Limit of a sum as n approaches infinity.

Question

I have a sum

$$T_n(x)= 1 + 2x + 3x^2 + \dots +n x^{n−1}.$$

and I am supposed to find the limit of $T_n(1/44)$ as $n$ approaches infinity.

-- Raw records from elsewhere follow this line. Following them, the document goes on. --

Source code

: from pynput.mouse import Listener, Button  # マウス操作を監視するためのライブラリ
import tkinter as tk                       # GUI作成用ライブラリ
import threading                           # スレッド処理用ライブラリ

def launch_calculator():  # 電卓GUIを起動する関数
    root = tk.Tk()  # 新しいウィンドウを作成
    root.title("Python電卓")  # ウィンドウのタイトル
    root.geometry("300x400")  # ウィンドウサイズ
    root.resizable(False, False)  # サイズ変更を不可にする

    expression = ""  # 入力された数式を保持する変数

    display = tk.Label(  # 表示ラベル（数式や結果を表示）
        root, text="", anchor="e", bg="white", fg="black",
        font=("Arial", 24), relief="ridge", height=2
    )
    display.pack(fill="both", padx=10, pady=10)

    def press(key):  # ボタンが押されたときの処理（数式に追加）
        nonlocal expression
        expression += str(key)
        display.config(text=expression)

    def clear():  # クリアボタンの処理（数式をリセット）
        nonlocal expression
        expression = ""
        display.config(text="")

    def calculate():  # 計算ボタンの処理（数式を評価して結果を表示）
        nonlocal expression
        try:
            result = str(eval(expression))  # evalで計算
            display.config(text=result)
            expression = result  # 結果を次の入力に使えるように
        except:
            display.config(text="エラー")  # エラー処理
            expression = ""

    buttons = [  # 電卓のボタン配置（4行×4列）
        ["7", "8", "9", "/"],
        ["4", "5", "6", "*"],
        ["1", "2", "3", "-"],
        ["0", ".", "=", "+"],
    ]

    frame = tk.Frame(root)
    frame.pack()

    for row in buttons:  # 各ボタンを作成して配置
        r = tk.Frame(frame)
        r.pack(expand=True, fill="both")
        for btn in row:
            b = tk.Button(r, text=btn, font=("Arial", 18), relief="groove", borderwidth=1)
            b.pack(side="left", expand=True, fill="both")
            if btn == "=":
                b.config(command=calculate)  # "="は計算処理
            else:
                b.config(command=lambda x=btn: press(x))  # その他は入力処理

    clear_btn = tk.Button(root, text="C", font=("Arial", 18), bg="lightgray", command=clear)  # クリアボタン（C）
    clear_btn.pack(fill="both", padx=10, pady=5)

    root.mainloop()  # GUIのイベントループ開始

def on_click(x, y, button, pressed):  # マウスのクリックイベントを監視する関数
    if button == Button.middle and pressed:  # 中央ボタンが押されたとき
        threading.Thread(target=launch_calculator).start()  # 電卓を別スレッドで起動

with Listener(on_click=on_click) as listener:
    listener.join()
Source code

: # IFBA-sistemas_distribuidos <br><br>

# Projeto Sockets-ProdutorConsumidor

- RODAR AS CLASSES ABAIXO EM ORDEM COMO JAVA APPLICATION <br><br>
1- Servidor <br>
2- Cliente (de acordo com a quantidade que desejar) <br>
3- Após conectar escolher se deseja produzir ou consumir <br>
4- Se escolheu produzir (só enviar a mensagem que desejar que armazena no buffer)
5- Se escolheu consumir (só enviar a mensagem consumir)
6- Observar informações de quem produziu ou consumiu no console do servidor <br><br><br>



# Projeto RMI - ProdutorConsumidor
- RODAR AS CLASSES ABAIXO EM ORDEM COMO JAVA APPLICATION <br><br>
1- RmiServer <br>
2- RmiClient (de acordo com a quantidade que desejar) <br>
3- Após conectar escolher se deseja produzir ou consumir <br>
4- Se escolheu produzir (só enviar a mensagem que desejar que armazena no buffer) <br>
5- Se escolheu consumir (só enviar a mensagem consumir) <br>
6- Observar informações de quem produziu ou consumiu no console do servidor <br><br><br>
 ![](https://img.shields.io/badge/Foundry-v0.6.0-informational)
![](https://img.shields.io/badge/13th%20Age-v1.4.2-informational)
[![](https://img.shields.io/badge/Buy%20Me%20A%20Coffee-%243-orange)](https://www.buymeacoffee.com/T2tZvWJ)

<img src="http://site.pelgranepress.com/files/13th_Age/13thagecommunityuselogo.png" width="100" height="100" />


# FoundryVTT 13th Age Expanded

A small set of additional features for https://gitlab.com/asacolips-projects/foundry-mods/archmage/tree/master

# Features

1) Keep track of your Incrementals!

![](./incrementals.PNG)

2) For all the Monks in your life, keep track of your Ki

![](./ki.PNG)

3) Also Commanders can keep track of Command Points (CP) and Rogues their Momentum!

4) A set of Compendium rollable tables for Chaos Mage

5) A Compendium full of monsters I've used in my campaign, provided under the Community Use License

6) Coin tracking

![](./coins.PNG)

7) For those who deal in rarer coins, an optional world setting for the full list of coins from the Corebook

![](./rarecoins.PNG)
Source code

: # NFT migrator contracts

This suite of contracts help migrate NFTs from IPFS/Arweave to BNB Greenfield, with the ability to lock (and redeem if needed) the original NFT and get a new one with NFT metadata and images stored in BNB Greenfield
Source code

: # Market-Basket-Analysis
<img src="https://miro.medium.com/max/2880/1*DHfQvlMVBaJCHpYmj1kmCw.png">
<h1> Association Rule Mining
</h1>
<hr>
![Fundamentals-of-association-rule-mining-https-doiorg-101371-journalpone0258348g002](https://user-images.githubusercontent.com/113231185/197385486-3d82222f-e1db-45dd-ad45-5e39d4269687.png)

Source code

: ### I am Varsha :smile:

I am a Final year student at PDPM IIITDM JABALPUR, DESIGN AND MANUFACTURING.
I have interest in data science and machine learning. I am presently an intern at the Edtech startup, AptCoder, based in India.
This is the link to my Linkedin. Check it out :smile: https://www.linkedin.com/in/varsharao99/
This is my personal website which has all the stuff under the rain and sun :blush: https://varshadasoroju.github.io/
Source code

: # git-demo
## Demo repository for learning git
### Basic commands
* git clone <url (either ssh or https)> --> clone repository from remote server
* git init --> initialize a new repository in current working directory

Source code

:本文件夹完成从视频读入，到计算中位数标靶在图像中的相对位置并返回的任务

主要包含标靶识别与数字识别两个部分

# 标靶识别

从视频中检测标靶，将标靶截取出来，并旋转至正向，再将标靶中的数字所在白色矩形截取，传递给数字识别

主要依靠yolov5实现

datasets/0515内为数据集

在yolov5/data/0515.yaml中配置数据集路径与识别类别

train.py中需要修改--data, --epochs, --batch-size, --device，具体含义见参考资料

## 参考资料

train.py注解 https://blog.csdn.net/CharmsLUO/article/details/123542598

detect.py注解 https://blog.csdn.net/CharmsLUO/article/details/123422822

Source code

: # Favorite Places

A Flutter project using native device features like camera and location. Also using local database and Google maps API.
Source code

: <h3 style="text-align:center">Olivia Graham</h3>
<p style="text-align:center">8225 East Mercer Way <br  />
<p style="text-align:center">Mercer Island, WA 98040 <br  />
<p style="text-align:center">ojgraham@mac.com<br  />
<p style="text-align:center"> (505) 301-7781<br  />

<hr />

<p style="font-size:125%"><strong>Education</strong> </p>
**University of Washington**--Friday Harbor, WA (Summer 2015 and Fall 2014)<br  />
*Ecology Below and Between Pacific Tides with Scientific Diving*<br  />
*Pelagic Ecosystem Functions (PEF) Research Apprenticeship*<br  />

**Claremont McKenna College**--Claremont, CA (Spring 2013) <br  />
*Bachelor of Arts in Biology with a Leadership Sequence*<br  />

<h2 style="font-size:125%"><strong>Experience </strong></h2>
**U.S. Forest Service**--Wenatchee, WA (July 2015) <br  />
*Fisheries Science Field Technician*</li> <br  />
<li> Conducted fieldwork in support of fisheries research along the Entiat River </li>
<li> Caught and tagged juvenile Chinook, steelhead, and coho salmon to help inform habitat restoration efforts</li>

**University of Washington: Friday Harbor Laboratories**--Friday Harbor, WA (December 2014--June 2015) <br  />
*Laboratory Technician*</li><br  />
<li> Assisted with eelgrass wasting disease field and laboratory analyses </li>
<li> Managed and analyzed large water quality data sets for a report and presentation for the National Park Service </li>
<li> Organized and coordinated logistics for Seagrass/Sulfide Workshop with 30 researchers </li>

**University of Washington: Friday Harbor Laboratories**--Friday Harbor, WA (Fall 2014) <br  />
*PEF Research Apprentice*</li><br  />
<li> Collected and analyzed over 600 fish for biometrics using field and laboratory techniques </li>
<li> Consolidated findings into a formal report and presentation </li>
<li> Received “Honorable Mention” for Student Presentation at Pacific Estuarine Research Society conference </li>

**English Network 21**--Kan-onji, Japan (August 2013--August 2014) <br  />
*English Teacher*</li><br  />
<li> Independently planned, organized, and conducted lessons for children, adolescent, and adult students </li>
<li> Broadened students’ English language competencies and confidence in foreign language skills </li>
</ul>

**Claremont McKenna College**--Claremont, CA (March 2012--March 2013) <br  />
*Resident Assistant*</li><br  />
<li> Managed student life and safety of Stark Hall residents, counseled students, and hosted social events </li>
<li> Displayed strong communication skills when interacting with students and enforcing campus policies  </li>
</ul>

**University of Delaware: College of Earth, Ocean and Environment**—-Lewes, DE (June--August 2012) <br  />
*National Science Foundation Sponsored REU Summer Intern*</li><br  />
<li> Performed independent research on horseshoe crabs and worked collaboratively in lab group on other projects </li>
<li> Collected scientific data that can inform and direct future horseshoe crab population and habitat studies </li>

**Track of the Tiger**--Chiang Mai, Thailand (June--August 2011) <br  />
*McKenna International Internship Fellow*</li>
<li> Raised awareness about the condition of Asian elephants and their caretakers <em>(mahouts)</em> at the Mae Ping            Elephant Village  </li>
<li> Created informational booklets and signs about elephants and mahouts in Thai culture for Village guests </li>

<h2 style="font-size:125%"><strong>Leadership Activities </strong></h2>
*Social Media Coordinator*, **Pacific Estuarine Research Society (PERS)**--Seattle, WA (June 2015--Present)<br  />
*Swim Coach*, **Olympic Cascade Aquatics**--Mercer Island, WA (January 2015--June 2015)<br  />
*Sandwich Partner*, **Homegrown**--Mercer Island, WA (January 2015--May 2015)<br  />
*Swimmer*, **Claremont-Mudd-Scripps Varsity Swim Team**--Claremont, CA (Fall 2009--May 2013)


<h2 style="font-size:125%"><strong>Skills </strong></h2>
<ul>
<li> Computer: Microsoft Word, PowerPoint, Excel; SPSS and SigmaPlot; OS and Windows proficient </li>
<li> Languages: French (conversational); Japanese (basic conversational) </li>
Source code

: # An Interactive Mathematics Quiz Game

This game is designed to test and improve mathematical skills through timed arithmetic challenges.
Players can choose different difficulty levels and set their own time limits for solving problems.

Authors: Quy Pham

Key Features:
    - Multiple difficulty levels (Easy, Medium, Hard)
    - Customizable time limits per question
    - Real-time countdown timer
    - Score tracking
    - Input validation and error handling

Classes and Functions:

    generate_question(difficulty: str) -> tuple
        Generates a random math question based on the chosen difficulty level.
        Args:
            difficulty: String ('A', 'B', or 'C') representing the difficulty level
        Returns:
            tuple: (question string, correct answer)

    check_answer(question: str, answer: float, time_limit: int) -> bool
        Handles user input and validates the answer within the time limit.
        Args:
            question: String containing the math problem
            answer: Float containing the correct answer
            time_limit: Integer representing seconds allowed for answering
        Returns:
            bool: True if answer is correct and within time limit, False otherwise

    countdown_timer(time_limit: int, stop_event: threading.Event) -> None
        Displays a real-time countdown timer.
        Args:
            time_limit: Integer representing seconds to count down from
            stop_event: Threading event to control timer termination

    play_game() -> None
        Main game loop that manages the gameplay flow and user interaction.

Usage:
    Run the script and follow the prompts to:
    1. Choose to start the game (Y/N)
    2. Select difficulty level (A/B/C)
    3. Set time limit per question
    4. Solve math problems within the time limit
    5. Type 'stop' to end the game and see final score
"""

I would appreciate any suggestions on how to proceed.

Answer 1

Note that the expression you evaluate is the derivative of $1+ x + x^2 + \dots$. Find a closed form expression for this, and continue from there.

Answer 2

Hint:

$$(1-x)T_n(x) = 1+x+x^2+x^3+\cdots+x^{n-1}-x^n$$

For $x \in (0, 1)$, this gives $$\lim_{n \to \infty} T_n(x) = \frac{1}{(1-x)^2}$$

Answer 3

HINT: Note that $T_n(x)=(F_n(x))'=(1+x+.......+x^n)'$ $n\to\infty$ $F_n(x) \to \frac{1}{1-x} $ if $x<1$.

Answer 4

The question is to find the sum of the series $\sum\limits_{n=1}^{\infty}na^{n-1}$, where $a=1/44$. We know that $$\sum\limits_{n=1}^{\infty}a^n=\frac{a}{1-a}.$$ From Abel formula for summation with $A_n=\sum\limits_{k=1}^n1=n$ we have $$\sum\limits_{n=1}^{\infty}a^n=\sum\limits_{n=1}^{\infty}A_n(a^n-a^{n+1})+\lim\limits_{n\to \infty}A_na^n$$ $$\sum\limits_{n=1}^{\infty}a^n=(1-a)\sum\limits_{n=1}^{\infty}na^{n}=\frac{a}{1-a}\,\,\, (*)$$

From (*) it follows that $$\lim\limits_{n\to \infty}T_n(1/44)=\sum\limits_{n=1}^{\infty}na^{n-1}=\frac{1}{(1-a)^2}=\frac{1936}{1849}.$$